How To Distinguish Yourself from the Crowd

distinguish yourself from the crowd
So here’s the situation: you’re running a small business that services widgets or sells gizmos—and, just your luck,  there happen to be a dozen other people running the same small business in your area.

Here’s the problem: you’re working day and night to provide top-notch customer service and to deliver a high-quality product. The other guys, aren’t. The other guys are doing such a poor job that they’re giving your whole industry a bad image.

How do you distinguish your small business from the rest of the crowd? It’s actually pretty simple, read on to find out.
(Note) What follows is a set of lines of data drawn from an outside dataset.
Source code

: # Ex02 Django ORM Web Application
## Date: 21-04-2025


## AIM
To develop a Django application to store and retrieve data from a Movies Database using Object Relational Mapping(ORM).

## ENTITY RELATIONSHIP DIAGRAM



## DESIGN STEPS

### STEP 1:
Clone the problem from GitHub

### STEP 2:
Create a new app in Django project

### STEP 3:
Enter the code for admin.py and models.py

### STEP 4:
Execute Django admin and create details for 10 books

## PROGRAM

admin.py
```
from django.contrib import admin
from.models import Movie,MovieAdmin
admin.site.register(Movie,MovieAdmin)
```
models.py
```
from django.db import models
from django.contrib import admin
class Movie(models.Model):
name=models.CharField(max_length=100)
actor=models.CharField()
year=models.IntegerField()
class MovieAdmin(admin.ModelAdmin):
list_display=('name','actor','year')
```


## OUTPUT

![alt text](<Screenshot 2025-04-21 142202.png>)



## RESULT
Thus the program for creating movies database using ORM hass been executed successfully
Don’t do what the crowd is doing

This is pretty straight forward advice, and you’re probably already following it if you’re in the above situation.

Let’s say your company really does provide an excellent service—and your customers know it. The difference between your product and the other guys’ products is night and day. In fact, the difference is so clear that people are completely sold as soon as they work with you.
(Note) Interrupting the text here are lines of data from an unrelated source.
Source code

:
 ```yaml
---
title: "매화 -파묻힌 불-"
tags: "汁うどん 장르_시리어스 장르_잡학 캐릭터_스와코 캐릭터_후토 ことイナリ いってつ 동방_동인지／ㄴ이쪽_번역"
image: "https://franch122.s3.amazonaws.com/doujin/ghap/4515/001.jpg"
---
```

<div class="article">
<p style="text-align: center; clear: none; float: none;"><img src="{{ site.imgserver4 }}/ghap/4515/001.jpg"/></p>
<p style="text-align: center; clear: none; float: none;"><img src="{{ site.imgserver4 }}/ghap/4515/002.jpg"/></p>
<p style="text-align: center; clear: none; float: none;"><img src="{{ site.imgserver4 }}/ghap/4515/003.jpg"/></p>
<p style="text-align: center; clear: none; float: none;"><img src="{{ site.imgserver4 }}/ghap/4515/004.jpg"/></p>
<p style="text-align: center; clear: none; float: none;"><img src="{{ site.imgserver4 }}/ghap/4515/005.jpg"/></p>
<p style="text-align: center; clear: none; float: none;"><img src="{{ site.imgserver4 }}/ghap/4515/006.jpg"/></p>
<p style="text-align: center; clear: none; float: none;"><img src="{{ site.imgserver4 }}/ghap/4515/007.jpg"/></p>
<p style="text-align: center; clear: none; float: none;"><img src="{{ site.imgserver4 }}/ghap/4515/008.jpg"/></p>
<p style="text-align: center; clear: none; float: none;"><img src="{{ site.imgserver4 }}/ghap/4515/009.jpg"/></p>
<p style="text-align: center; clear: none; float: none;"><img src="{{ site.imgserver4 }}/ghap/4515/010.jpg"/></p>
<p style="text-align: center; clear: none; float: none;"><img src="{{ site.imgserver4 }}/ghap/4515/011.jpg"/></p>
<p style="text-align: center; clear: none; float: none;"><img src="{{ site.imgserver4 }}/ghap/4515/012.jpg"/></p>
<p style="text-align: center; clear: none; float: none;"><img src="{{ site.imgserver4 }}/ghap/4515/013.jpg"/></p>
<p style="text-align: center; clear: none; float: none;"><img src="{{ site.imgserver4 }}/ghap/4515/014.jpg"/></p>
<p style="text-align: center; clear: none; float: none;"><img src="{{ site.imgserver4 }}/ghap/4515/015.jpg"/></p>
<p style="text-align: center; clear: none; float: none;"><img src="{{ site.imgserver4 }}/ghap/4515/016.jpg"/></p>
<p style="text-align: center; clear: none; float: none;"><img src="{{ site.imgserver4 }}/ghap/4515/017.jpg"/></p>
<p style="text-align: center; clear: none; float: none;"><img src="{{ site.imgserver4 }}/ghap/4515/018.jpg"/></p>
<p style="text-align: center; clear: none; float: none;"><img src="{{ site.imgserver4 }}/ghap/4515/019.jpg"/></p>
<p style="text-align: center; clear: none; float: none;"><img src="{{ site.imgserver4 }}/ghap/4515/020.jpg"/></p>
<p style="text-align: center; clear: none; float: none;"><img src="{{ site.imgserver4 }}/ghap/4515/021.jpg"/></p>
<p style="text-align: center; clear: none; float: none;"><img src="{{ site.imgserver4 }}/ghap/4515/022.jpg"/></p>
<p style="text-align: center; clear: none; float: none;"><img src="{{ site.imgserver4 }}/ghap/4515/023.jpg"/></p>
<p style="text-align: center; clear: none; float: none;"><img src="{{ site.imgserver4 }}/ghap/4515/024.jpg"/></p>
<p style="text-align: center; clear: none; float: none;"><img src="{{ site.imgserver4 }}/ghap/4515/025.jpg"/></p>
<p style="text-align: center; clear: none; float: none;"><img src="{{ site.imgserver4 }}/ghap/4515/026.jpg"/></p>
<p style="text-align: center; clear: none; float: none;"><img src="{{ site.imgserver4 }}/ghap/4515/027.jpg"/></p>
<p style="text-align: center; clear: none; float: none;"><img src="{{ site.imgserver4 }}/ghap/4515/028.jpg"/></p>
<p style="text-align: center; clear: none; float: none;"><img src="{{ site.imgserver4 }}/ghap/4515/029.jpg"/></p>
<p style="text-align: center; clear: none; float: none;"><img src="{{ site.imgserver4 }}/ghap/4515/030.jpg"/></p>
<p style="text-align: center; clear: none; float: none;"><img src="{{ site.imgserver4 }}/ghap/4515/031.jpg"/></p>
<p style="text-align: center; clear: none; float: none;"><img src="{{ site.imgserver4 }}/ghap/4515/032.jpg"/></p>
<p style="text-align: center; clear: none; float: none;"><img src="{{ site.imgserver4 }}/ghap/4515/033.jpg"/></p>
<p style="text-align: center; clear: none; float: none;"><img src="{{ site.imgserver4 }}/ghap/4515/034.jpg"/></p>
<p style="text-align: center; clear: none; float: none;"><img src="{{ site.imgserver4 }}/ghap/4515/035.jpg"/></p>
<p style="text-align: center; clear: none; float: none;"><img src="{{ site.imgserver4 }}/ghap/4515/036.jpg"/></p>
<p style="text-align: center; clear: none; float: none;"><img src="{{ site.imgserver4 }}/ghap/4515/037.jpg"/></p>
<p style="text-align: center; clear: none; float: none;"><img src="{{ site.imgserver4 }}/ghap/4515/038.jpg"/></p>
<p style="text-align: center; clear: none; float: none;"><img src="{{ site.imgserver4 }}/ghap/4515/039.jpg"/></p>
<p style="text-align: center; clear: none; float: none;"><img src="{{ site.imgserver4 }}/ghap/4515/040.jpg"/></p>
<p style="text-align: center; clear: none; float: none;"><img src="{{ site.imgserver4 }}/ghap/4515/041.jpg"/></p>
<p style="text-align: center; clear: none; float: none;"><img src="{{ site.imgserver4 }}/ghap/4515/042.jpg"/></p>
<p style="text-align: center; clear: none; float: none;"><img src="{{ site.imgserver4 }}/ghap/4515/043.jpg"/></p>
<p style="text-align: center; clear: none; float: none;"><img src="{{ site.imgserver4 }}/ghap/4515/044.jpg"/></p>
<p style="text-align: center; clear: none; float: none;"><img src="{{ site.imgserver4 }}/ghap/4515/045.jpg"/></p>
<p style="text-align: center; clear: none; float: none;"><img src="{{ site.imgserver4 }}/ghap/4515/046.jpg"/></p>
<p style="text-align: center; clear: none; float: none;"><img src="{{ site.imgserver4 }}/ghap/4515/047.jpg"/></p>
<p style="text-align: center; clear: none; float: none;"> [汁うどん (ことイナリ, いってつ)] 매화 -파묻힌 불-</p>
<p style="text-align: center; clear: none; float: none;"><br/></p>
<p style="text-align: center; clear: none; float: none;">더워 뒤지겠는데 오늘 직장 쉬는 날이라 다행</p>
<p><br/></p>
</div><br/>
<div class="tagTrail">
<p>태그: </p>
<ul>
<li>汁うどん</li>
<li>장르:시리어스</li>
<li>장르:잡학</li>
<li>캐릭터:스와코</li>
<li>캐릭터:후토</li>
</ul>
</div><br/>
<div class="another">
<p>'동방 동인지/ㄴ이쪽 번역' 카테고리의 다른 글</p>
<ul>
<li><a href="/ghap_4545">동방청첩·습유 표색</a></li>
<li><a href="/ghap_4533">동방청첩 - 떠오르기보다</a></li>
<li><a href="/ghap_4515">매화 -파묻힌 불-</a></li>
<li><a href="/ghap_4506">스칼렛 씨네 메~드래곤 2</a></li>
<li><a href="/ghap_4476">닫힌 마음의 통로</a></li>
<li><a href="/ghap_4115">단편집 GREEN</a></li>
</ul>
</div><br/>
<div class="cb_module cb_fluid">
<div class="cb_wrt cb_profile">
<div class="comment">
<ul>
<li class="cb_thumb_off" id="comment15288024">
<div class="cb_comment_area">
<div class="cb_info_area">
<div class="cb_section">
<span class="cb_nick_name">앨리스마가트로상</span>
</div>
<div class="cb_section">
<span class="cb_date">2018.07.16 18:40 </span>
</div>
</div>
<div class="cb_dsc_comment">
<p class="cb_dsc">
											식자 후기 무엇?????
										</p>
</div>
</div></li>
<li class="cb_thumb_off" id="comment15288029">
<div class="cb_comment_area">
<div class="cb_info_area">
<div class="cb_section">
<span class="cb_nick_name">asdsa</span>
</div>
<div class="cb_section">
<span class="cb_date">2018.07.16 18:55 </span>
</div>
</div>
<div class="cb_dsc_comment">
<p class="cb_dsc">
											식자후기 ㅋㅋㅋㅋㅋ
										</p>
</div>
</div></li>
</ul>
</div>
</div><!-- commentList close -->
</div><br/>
There’s just one issue. Your customers have to decide who to go with before actually working with you.

Unfortunately, just having a better product or offering a better service isn’t quite enough.

Show you’re above the crowd, before the sale

Since your customers are making the buying decision before working with you, it’s crucial to show your differences before the sale.
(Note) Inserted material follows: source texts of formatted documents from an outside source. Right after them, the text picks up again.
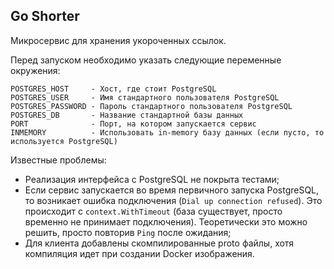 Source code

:## Go Shorter

Микросервис для хранения укороченных ссылок.

Перед запуском необходимо указать следующие переменные окружения:

```
POSTGRES_HOST     - Хост, где стоит PostgreSQL
POSTGRES_USER     - Имя стандартного пользователя PostgreSQL
POSTGRES_PASSWORD - Пароль стандартного пользователя PostgreSQL
POSTGRES_DB       - Название стандартной базы данных
PORT              - Порт, на котором запускается сервис
INMEMORY          - Использовать in-memory базу данных (если пусто, то используется PostgreSQL)
```

Известные проблемы:
* Реализация интерфейса с PostgreSQL не покрыта тестами;
* Если сервис запускается во время первичного запуска PostgreSQL, то 
  возникает ошибка подключения (`Dial up connection refused`). Это происходит 
  с `context.WithTimeout` (база существует, просто временно не принимает 
  подключения). Теоретически это можно решить, просто повторив `Ping` после ожидания;
* Для клиента добавлены скомпилированные proto файлы, хотя компиляция идет при 
  создании Docker изображения.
We know that in practice they (the crowd) are cutting a lot of corners, and not doing as good of a job as you are.

But how about in show? Are there some defining characteristics that might alert people to their lack of quality, things you can avoid? Are there things you can do to highlight your level of service and better product?

  • Are they using pushy sales tactics? Then be friendly.
  • Do they print their own business cards? Get yours professionally.
  • Are they refusing to give free samples or trials? Offer them.
  • Are their materials full of cheesy rhetoric? Be authentic.
  • Do they show up late for appointments? Show up early.
  • Is their website crappy or nonexistent? Get a good one.

There are many other little things that you might be able to do differently from the noise—it just takes a little time thinking objectively. How can you make it clear that you stand head and shoulders above the competition?

In the end, it comes down to this: Be different from the crowd, and show it.

Reader Comments

Nov. 30. 2007 1:47 PM


Haven’t you put up a bit of an “Aunt Sally” to be shot down here (please excuse the English colloquialism).

For most of us, the challenge is not how to differentiate ourselves from such an obviously weak competitor - but how to differentiate from a competitor who’s read all the same books & blogs we have. One with friendly sales tactics, professional business cards, free samples, authentic communication, good time-keeping and a strong website? In reality, that’s more likely to be the situation we face - especially with the widespread availability of basic advice like this for free.

So, how to differentiate in these situations?

I think it comes back to your original point that you need to demonstrate your differences before the sale. But not just with the “trimmings”. Show them the meat. Demonstrate (without showing off) your deep xpertise and/or capabilities. Demonstrate how great (collaborative, insightful, fun, results-oriented) you are to work with. In other words, show them what it would be really like to work with you as a person. At the end of the day, your greatest differentiator is you.


PS - You’re using the word “flak” in a strange way here - I take flak to mean criticism - do you have a different meaning?

Nov. 30. 2007 9:56 PM

Hi Ian,

Actually, I did not mean for this article to be an “Aunt Sally.” I was influenced to write it by an actual question I was asked when presenting to a trade group.

Their profession was swamped with people just jumping in and out of it, and doing a bad job. They didn’t need to compete with equals, they needed to compete with the masses.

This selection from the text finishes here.